--- START ---

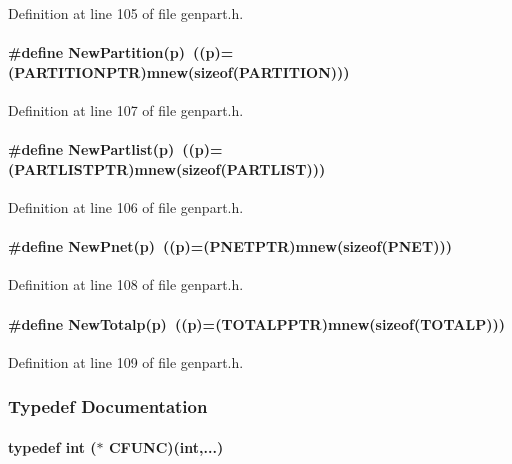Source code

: Definition at line 105 of file genpart.h.\label{genpart.h_a3}
\paragraph{\setlength{\rightskip}{0pt plus 5cm}\#define New\-Partition(p)\ ((p)=({\bf PARTITIONPTR})mnew(sizeof({\bf PARTITION})))}\hfill



Definition at line 107 of file genpart.h.\label{genpart.h_a2}
\paragraph{\setlength{\rightskip}{0pt plus 5cm}\#define New\-Partlist(p)\ ((p)=({\bf PARTLISTPTR})mnew(sizeof({\bf PARTLIST})))}\hfill



Definition at line 106 of file genpart.h.\label{genpart.h_a4}
\paragraph{\setlength{\rightskip}{0pt plus 5cm}\#define New\-Pnet(p)\ ((p)=({\bf PNETPTR})mnew(sizeof({\bf PNET})))}\hfill



Definition at line 108 of file genpart.h.\label{genpart.h_a5}
\paragraph{\setlength{\rightskip}{0pt plus 5cm}\#define New\-Totalp(p)\ ((p)=({\bf TOTALPPTR})mnew(sizeof({\bf TOTALP})))}\hfill



Definition at line 109 of file genpart.h.

\subsubsection{Typedef Documentation}
\label{genpart.h_a11}
\paragraph{\setlength{\rightskip}{0pt plus 5cm}typedef int ($\ast$ CFUNC)(int,...)}\hfill



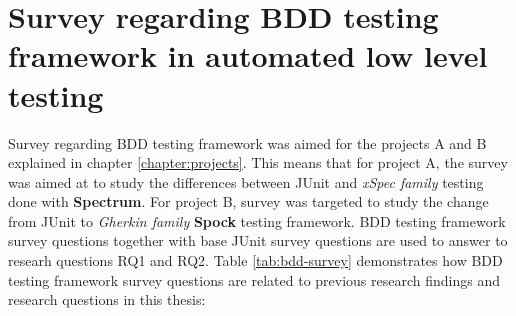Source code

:     \vspace{20px}
    \begin{table}[H]
            \caption {NPS questions of developer loyalty towards low level automated testing with JUnit} \label{tab:junit-pt3}

    \end{table}
    \clearpage
\restoregeometry






\section{Survey regarding BDD testing framework in automated low level testing}
\label{section:bdd-survey}
Survey regarding BDD testing framework was aimed for the projects A and B explained in chapter \ref{chapter:projects}. This means
that for project A, the survey was aimed at to study the differences between JUnit and \textit{xSpec family} testing done with \textbf{Spectrum}.
For project B, survey was targeted to study the change from JUnit to \textit{Gherkin family} \textbf{Spock} testing framework.
BDD testing framework survey questions together with base JUnit survey questions are used to answer to researh questions
RQ1 and RQ2. Table \ref{tab:bdd-survey} demonstrates how BDD testing framework survey questions are related to previous research findings
and research questions in this thesis:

--- END ---

In the data above, find the line with "Survey regarding BDD testing framework was" and the line with "that for project". Retype both, plus every line between them, exactly.

> [EXERCISE SOLUTION]
Survey regarding BDD testing framework was aimed for the projects A and B explained in chapter \ref{chapter:projects}. This means
that for project A, the survey was aimed at to study the differences between JUnit and \textit{xSpec family} testing done with \textbf{Spectrum}.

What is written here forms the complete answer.